**Task instructions:** Without copying the images, write out all the entries below verbatim.

━━━

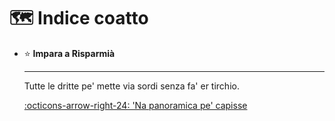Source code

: # 🗺 Indice coatto

<div class="grid cards" markdown>

- ⭐️ **Impara a Risparmià**

    ---

    Tutte le dritte pe' mette via sordi senza fa' er tirchio.

    [:octicons-arrow-right-24: 'Na panoramica pe' capisse](impara-a-risparmia/na-panoramica-pe-capisse.md)

</div>
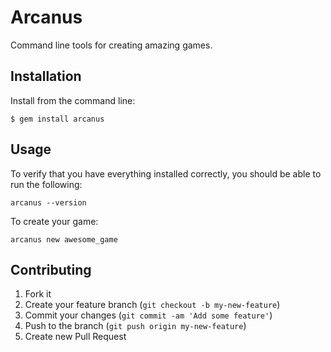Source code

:# Arcanus

Command line tools for creating amazing games.

## Installation

Install from the command line:

    $ gem install arcanus

## Usage

To verify that you have everything installed correctly, you should be able to run the following:

    arcanus --version

To create your game:

    arcanus new awesome_game


## Contributing

1. Fork it
2. Create your feature branch (`git checkout -b my-new-feature`)
3. Commit your changes (`git commit -am 'Add some feature'`)
4. Push to the branch (`git push origin my-new-feature`)
5. Create new Pull Request
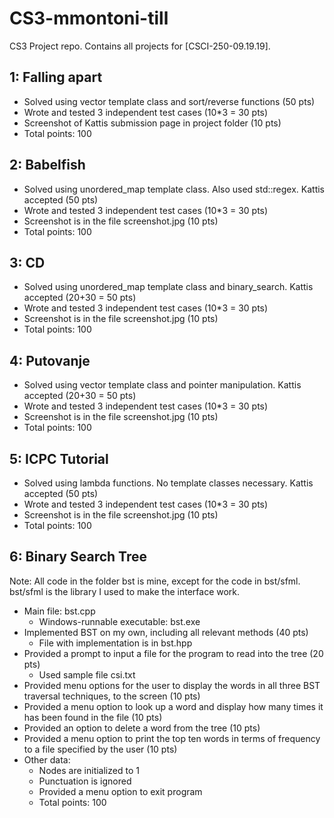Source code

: # CS3-mmontoni-till

CS3 Project repo. Contains all projects for [CSCI-250-09.19.19].

## 1: Falling apart
- Solved using vector template class and sort/reverse functions (50 pts)
- Wrote and tested 3 independent test cases (10*3 = 30 pts)
- Screenshot of Kattis submission page in project folder (10 pts)
- Total points: 100

## 2: Babelfish
- Solved using unordered_map template class. Also used std::regex. Kattis accepted (50 pts)
- Wrote and tested 3 independent test cases (10*3 = 30 pts)
- Screenshot is in the file screenshot.jpg (10 pts)
- Total points: 100

## 3: CD
- Solved using unordered_map template class and binary_search. Kattis accepted (20+30 = 50 pts)
- Wrote and tested 3 independent test cases (10*3 = 30 pts)
- Screenshot is in the file screenshot.jpg (10 pts)
- Total points: 100

## 4: Putovanje
- Solved using vector template class and pointer manipulation. Kattis accepted (20+30 = 50 pts)
- Wrote and tested 3 independent test cases (10*3 = 30 pts)
- Screenshot is in the file screenshot.jpg (10 pts)
- Total points: 100

## 5: ICPC Tutorial
- Solved using lambda functions. No template classes necessary. Kattis accepted (50 pts)
- Wrote and tested 3 independent test cases (10*3 = 30 pts)
- Screenshot is in the file screenshot.jpg (10 pts)
- Total points: 100

## 6: Binary Search Tree
Note: All code in the folder bst is mine, except for the code in bst/sfml. bst/sfml is the library I used to make the interface work.
- Main file: bst.cpp
    - Windows-runnable executable: bst.exe
- Implemented BST on my own, including all relevant methods (40 pts)
    - File with implementation is in bst.hpp
- Provided a prompt to input a file for the program to read into the tree (20 pts)
    - Used sample file csi.txt
- Provided menu options for the user to display the words in all three BST traversal techniques, to the screen (10 pts)
- Provided a menu option to look up a word and display how many times it has been found in the file (10 pts)
- Provided an option to delete a word from the tree (10 pts)
- Provided a menu option to print the top ten words in terms of frequency to a file specified by the user (10 pts)
- Other data:
    - Nodes are initialized to 1
    - Punctuation is ignored
    - Provided a menu option to exit program
    - Total points: 100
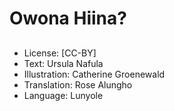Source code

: # Owona Hiina?

##

##

##

##

##

##

##

##

##
* License: [CC-BY]
* Text: Ursula Nafula
* Illustration: Catherine Groenewald
* Translation: Rose Alungho
* Language: Lunyole
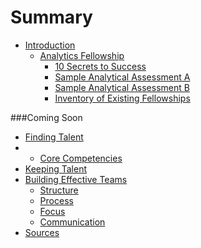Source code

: # Summary

* [Introduction](README.md)
   * [Analytics Fellowship](Fellow.md)
      * [10 Secrets to Success](Secrets.md)
      * [Sample Analytical Assessment A](SampleA.md)
      * [Sample Analytical Assessment B](SampleB.md)
      * [Inventory of Existing Fellowships](FellowInvent.md)

###Coming Soon
* [Finding Talent](XXXXX.md)
*    * [Core Competencies](YYYYYY.md)
* [Keeping Talent](ZZZZZZ.md)
* [Building Effective Teams](AAAAAA.md)
   * [Structure](BBBBBBB.md)
   * [Process](CCCCCCC.md)
   * [Focus](DDDDDDDD.md)
   * [Communication](EEEEEEE.md)
* [Sources](Sources.md)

━━━

**Output:**
Source code

: # 🗺 Indice coatto

<div class="grid cards" markdown>

- ⭐️ **Impara a Risparmià**

    ---

    Tutte le dritte pe' mette via sordi senza fa' er tirchio.

    [:octicons-arrow-right-24: 'Na panoramica pe' capisse](impara-a-risparmia/na-panoramica-pe-capisse.md)

</div>
Source code

:# Arcanus

Command line tools for creating amazing games.

## Installation

Install from the command line:

    $ gem install arcanus

## Usage

To verify that you have everything installed correctly, you should be able to run the following:

    arcanus --version

To create your game:

    arcanus new awesome_game


## Contributing

1. Fork it
2. Create your feature branch (`git checkout -b my-new-feature`)
3. Commit your changes (`git commit -am 'Add some feature'`)
4. Push to the branch (`git push origin my-new-feature`)
5. Create new Pull Request
Source code

: # CS3-mmontoni-till

CS3 Project repo. Contains all projects for [CSCI-250-09.19.19].

## 1: Falling apart
- Solved using vector template class and sort/reverse functions (50 pts)
- Wrote and tested 3 independent test cases (10*3 = 30 pts)
- Screenshot of Kattis submission page in project folder (10 pts)
- Total points: 100

## 2: Babelfish
- Solved using unordered_map template class. Also used std::regex. Kattis accepted (50 pts)
- Wrote and tested 3 independent test cases (10*3 = 30 pts)
- Screenshot is in the file screenshot.jpg (10 pts)
- Total points: 100

## 3: CD
- Solved using unordered_map template class and binary_search. Kattis accepted (20+30 = 50 pts)
- Wrote and tested 3 independent test cases (10*3 = 30 pts)
- Screenshot is in the file screenshot.jpg (10 pts)
- Total points: 100

## 4: Putovanje
- Solved using vector template class and pointer manipulation. Kattis accepted (20+30 = 50 pts)
- Wrote and tested 3 independent test cases (10*3 = 30 pts)
- Screenshot is in the file screenshot.jpg (10 pts)
- Total points: 100

## 5: ICPC Tutorial
- Solved using lambda functions. No template classes necessary. Kattis accepted (50 pts)
- Wrote and tested 3 independent test cases (10*3 = 30 pts)
- Screenshot is in the file screenshot.jpg (10 pts)
- Total points: 100

## 6: Binary Search Tree
Note: All code in the folder bst is mine, except for the code in bst/sfml. bst/sfml is the library I used to make the interface work.
- Main file: bst.cpp
    - Windows-runnable executable: bst.exe
- Implemented BST on my own, including all relevant methods (40 pts)
    - File with implementation is in bst.hpp
- Provided a prompt to input a file for the program to read into the tree (20 pts)
    - Used sample file csi.txt
- Provided menu options for the user to display the words in all three BST traversal techniques, to the screen (10 pts)
- Provided a menu option to look up a word and display how many times it has been found in the file (10 pts)
- Provided an option to delete a word from the tree (10 pts)
- Provided a menu option to print the top ten words in terms of frequency to a file specified by the user (10 pts)
- Other data:
    - Nodes are initialized to 1
    - Punctuation is ignored
    - Provided a menu option to exit program
    - Total points: 100
Source code

: # Owona Hiina?

##

##

##

##

##

##

##

##

##
* License: [CC-BY]
* Text: Ursula Nafula
* Illustration: Catherine Groenewald
* Translation: Rose Alungho
* Language: Lunyole
Source code

: # Summary

* [Introduction](README.md)
   * [Analytics Fellowship](Fellow.md)
      * [10 Secrets to Success](Secrets.md)
      * [Sample Analytical Assessment A](SampleA.md)
      * [Sample Analytical Assessment B](SampleB.md)
      * [Inventory of Existing Fellowships](FellowInvent.md)

###Coming Soon
* [Finding Talent](XXXXX.md)
*    * [Core Competencies](YYYYYY.md)
* [Keeping Talent](ZZZZZZ.md)
* [Building Effective Teams](AAAAAA.md)
   * [Structure](BBBBBBB.md)
   * [Process](CCCCCCC.md)
   * [Focus](DDDDDDDD.md)
   * [Communication](EEEEEEE.md)
* [Sources](Sources.md)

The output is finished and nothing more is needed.